The relation between marketing and a joke

Mark van Kasteren
Kaartje2go
Published in
4 min readAug 22, 2018

Did someone ever tell you that joke about internet in prehistoric times? The moral of the story is important to keep in the back of your head when you work in a data-driven workplace. A pitfall which is unconsciously easy to fall into.

The story

Did you know that during excavations in London, scientists found remnants of a huge network of ropes with cans at the end? The remnants were found at 100 meters deep and were estimated with an age of about 1,000 years old. The English concluded from this that their ancestors had a primitive telephone network in the Middle Ages. Not long after that, the Italians found something similar as well at excavations near the Colosseum. At 200 meters they found copper cables running from house to house. The Italians historians concluded that the ancient Romans already possessed an advanced digital network.

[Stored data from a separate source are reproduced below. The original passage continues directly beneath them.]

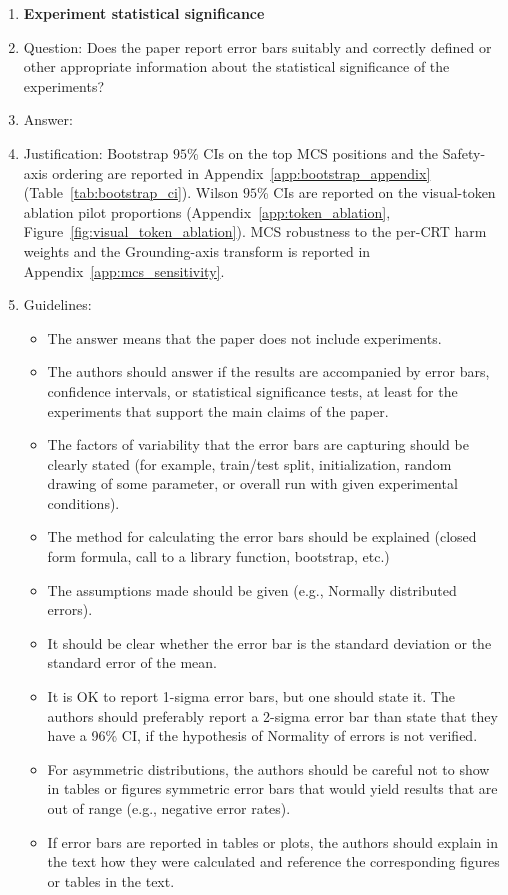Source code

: \documentclass{article}
\begin{document}
\begin{enumerate}
\item {\bf Experiment statistical significance}
    \item[] Question: Does the paper report error bars suitably and correctly defined or other appropriate information about the statistical significance of the experiments?
    \item[] Answer: \answerYes{}
    \item[] Justification: Bootstrap $95$\% CIs on the top MCS positions and the Safety-axis ordering are reported in Appendix~\ref{app:bootstrap_appendix} (Table~\ref{tab:bootstrap_ci}). Wilson $95$\% CIs are reported on the visual-token ablation pilot proportions (Appendix~\ref{app:token_ablation}, Figure~\ref{fig:visual_token_ablation}). MCS robustness to the per-CRT harm weights and the Grounding-axis transform is reported in Appendix~\ref{app:mcs_sensitivity}.
    \item[] Guidelines:
    \begin{itemize}
        \item The answer \answerNA{} means that the paper does not include experiments.
        \item The authors should answer \answerYes{} if the results are accompanied by error bars, confidence intervals, or statistical significance tests, at least for the experiments that support the main claims of the paper.
        \item The factors of variability that the error bars are capturing should be clearly stated (for example, train/test split, initialization, random drawing of some parameter, or overall run with given experimental conditions).
        \item The method for calculating the error bars should be explained (closed form formula, call to a library function, bootstrap, etc.)
        \item The assumptions made should be given (e.g., Normally distributed errors).
        \item It should be clear whether the error bar is the standard deviation or the standard error of the mean.
        \item It is OK to report 1-sigma error bars, but one should state it. The authors should preferably report a 2-sigma error bar than state that they have a 96\% CI, if the hypothesis of Normality of errors is not verified.
        \item For asymmetric distributions, the authors should be careful not to show in tables or figures symmetric error bars that would yield results that are out of range (e.g., negative error rates).
        \item If error bars are reported in tables or plots, the authors should explain in the text how they were calculated and reference the corresponding figures or tables in the text.
    \end{itemize}


\end{enumerate}
\end{document}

In line with this trend, Dutch researchers also published a report: “After excavations in the soil of Amsterdam, up to a depth of 500 meters deep, nothing resembling a communication network was found at all”. So archaeologists stopped digging and concluded that Dutch people in prehistoric times already owned a wireless network”.

Metaphor

The joke is a metaphor for something that happens often with online marketing. The good thing is that there is a lot of data and testing going around. But when an A/B test or a new campaign did not show the expected results, somehow there is a lot of guesswork on why it failed. Or (maybe worse) how it can still be considered a success despite the fact that the main goal was not achieved. The big problem is that these “theories” are never tested again and we just move on to the next project.

What would you do?

Let’s say there was an A/B test done on your website on a product page where selling points were added in the B variation. The test results showed it did not achieve it’s goal for the new B variation, which was more significant sales. However one of the following things did happen:

(1) Your test did show an increase in average order value.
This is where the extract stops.